Wednesday, 11 Nov 2020
ONE of the most important announcements from Budget 2021 is the formulation of a Consumer Credit Act aimed at providing a regulatory framework for the issuance of consumer credit and strengthening the supervision of non-bank credit providers.
Fomca (Federation of Malaysian Consumers Associations) has long advocated for this Act to enhance consumer protection in the financial sector.
After the Act is formulated, it is hoped that it would be enforced by Bank Negara Malaysia and the Securities Commission.

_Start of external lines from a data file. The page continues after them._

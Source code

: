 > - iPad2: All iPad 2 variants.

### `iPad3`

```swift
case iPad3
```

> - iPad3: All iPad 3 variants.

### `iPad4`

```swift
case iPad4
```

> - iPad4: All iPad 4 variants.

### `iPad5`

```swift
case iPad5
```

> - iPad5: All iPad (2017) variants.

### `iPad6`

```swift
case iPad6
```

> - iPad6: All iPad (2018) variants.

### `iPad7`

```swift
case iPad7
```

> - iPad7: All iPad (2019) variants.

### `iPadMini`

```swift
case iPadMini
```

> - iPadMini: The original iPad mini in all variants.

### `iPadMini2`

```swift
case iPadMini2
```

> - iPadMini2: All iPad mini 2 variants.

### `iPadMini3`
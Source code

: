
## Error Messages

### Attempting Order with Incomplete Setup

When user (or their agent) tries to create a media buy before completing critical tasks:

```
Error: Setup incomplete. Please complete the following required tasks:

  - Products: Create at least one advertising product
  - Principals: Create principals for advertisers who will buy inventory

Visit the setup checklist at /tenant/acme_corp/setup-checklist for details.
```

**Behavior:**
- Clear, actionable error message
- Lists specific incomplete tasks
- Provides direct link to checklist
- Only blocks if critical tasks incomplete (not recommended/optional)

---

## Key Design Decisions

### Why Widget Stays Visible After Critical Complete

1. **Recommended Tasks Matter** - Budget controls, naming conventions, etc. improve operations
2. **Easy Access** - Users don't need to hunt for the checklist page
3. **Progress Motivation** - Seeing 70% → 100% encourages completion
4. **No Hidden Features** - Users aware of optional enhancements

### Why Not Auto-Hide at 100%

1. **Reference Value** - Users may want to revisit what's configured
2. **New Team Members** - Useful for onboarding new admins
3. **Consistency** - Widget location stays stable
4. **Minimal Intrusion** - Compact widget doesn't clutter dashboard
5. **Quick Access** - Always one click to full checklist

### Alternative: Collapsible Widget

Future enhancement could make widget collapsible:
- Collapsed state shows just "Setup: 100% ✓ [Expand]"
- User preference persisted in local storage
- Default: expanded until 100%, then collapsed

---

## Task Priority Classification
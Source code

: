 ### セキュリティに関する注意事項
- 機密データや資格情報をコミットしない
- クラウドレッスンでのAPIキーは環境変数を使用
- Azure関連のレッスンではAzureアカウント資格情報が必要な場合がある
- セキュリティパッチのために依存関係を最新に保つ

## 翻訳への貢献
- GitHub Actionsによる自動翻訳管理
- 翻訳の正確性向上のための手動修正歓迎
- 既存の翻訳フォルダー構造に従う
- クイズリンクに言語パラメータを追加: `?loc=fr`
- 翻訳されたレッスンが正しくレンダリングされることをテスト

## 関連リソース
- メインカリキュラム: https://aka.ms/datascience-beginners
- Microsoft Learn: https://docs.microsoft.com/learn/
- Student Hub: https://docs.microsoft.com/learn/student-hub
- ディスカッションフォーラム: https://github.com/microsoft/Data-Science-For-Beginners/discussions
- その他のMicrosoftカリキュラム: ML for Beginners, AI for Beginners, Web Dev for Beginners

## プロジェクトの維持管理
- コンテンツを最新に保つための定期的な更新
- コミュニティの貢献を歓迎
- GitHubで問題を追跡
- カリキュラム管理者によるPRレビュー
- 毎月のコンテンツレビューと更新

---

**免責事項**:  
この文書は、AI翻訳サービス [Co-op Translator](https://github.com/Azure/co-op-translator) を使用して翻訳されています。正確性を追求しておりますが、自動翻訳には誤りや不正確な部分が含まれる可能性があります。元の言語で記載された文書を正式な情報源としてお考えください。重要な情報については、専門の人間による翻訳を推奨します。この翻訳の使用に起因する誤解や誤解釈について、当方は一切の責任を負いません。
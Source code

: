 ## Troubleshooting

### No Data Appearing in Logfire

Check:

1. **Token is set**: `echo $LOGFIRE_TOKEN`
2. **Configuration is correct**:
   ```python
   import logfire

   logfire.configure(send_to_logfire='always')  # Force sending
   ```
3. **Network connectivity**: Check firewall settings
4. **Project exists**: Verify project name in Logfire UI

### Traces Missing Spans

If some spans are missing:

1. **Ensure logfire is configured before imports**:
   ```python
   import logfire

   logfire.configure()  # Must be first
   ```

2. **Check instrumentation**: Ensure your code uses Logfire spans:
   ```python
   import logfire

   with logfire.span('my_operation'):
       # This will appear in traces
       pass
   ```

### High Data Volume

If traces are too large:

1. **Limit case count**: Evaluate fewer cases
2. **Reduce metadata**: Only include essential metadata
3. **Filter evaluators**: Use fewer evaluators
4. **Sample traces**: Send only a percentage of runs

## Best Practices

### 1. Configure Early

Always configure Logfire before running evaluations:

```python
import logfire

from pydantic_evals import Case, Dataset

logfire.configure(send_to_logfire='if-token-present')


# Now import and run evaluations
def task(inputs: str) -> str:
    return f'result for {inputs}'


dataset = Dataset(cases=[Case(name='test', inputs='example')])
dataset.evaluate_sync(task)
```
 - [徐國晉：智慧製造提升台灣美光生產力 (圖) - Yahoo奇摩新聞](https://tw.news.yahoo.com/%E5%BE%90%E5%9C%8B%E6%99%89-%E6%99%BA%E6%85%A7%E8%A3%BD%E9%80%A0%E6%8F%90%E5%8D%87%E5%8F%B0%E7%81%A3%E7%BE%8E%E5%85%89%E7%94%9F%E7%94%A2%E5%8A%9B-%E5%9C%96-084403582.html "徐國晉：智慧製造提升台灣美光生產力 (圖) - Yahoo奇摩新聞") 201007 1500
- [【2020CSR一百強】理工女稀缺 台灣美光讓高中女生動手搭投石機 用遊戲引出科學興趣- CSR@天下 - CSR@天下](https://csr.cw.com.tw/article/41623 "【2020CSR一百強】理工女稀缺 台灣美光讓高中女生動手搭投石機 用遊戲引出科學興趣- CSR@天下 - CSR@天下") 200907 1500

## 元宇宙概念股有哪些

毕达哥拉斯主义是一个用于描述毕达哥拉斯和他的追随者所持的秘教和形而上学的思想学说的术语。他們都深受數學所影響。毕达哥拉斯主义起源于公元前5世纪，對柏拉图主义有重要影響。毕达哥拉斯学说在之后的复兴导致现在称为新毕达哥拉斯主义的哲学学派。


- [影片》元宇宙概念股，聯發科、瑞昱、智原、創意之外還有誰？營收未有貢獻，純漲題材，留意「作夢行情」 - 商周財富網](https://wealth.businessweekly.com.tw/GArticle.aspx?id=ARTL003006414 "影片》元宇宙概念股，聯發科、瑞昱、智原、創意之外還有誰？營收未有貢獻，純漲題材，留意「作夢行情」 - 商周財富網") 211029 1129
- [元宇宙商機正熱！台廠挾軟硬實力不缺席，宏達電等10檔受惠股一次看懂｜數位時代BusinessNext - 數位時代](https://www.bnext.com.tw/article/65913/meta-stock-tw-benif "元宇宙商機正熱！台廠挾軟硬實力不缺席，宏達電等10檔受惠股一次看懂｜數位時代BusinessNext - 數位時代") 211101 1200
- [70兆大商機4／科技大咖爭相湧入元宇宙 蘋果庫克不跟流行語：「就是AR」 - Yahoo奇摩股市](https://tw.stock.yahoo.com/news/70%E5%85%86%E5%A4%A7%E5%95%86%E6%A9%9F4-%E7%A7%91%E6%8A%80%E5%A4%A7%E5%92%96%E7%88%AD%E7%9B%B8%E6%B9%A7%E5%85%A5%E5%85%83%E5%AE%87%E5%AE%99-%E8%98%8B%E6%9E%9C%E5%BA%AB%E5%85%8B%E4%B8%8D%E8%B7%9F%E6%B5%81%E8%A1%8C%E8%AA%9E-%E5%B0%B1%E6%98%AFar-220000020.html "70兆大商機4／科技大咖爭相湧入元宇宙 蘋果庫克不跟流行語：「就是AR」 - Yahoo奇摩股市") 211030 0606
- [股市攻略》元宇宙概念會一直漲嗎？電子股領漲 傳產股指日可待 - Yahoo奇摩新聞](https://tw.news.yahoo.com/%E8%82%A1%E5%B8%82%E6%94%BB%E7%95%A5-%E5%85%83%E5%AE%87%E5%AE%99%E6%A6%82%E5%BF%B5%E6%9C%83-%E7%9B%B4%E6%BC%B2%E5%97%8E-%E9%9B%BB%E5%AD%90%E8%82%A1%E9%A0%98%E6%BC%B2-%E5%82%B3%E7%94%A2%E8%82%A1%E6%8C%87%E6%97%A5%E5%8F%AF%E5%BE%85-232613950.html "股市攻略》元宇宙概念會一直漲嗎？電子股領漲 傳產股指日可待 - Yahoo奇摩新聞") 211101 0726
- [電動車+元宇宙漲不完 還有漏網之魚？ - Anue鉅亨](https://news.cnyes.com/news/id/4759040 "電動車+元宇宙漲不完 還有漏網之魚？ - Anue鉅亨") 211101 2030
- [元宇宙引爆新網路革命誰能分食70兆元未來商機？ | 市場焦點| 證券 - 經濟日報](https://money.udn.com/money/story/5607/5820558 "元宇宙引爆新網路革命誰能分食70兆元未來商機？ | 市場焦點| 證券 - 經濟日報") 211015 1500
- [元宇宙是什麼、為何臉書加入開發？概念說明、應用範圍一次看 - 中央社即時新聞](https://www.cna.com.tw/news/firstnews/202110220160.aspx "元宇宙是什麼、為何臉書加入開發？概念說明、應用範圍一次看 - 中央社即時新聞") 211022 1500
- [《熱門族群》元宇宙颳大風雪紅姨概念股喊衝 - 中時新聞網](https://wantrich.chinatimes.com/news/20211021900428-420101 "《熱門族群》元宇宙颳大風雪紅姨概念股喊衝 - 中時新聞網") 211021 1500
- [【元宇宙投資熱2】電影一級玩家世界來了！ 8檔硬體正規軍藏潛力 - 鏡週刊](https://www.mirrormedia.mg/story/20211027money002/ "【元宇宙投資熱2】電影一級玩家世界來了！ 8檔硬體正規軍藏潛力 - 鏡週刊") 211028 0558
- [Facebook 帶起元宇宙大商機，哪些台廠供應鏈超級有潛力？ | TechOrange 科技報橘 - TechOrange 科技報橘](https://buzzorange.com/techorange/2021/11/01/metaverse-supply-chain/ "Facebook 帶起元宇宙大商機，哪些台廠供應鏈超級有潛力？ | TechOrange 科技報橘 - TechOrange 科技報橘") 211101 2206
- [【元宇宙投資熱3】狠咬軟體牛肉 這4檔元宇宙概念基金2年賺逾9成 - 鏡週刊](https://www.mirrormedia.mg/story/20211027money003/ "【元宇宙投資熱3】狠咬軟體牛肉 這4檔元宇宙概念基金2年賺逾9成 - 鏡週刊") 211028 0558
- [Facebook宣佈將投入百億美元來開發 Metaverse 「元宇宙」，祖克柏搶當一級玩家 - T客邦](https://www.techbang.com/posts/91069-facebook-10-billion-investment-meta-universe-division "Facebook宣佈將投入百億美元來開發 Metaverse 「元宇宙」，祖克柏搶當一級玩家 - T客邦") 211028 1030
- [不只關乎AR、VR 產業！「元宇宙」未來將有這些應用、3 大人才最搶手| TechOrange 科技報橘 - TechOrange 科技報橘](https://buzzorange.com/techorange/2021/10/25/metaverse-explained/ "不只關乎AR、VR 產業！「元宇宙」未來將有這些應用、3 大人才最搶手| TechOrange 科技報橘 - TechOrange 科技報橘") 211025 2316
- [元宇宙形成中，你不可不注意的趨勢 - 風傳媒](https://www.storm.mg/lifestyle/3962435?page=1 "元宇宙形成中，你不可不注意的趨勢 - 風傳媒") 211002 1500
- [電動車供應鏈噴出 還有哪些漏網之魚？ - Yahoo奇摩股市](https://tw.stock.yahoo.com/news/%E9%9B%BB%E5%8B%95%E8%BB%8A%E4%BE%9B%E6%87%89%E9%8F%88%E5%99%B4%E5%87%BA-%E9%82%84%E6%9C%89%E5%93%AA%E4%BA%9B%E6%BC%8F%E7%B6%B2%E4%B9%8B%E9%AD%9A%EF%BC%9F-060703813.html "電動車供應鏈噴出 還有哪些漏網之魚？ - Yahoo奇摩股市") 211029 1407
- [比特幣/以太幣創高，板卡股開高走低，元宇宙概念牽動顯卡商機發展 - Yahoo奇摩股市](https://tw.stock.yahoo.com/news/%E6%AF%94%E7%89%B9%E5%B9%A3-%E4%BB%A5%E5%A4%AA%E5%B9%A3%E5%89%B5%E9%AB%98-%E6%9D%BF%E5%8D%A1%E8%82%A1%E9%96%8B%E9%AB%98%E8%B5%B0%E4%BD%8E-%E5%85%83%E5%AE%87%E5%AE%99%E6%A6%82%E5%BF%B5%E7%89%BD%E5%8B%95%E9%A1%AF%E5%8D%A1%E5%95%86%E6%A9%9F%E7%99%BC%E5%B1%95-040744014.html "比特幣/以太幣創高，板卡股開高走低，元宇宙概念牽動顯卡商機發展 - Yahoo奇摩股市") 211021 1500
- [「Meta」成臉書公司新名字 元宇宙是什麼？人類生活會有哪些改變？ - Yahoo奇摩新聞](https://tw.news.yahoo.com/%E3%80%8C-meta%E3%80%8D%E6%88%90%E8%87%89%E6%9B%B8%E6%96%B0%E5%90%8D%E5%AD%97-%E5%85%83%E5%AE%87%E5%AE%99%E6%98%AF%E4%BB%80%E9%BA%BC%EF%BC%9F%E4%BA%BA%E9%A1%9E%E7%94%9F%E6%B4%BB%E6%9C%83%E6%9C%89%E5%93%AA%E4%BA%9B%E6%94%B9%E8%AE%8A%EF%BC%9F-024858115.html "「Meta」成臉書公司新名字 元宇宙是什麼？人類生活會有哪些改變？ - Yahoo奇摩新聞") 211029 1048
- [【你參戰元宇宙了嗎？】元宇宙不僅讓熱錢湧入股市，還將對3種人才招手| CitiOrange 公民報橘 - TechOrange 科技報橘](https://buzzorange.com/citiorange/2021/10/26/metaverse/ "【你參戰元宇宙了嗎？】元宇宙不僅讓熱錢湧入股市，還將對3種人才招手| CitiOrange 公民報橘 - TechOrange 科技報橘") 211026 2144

Three credit forms that are of great concern to Fomca are hire purchase, money lending and pawn shops. The Hire Purchase Act is under the jurisdiction of the Domestic Trade and Consumer Affairs Ministry while the Moneylenders Act and Pawnbrokers Act are both under the Housing and Local Government Ministry.
There is an urgent need to effectively regulate the interest rates and trade terms of non-bank institutions that provide credit to consumers. Very often, the interest rates are exorbitant while the contractual terms are severely unfair to consumers.
Through the Consumer Credit Act, Malaysians could be informed of the true annual percentage rates (APR) or effective interest rates of their financing or purchases.
The regulations on consumer credit should also be realigned to ensure that interest rates are fair and reasonable and consumers are aware of the rate they are paying to their creditors.
Credit sale is another form of unregulated consumer credit that is of great concern. This facility is offered by some large retail outlets of consumer durable goods such as furniture and household electrical and electronic products.
Consumers are required to pay in weekly or monthly instalments for a long period of time. The weekly/monthly sum may look small but if the instalments are added up, the amount being paid is extremely exorbitant.
What is particularly unfortunate is that many consumers are from the low-income category who are attracted by the low payment rates. Without a comprehensive Consumer Credit law, where interest rates are not only regulated but also enforced, these consumers will continue to hold the short end of the stick. Most importantly, the Act should state the limit on calculation of interest rates, including late payment interest rates and any other payments.
The Act should also provide strict guidelines on debt collection and repossession, and advertising and marketing practices must be transparent.
Finally, the Act should accord law enforcement agencies more power to deal with credit providers.
In these challenging economic times when consumers are faced with severe pressure due to job loss, reduction in income and increase in cost of living, which often force them to borrow to make ends meet, the Consumer Credit Act would provide some protection against unscrupulous lenders.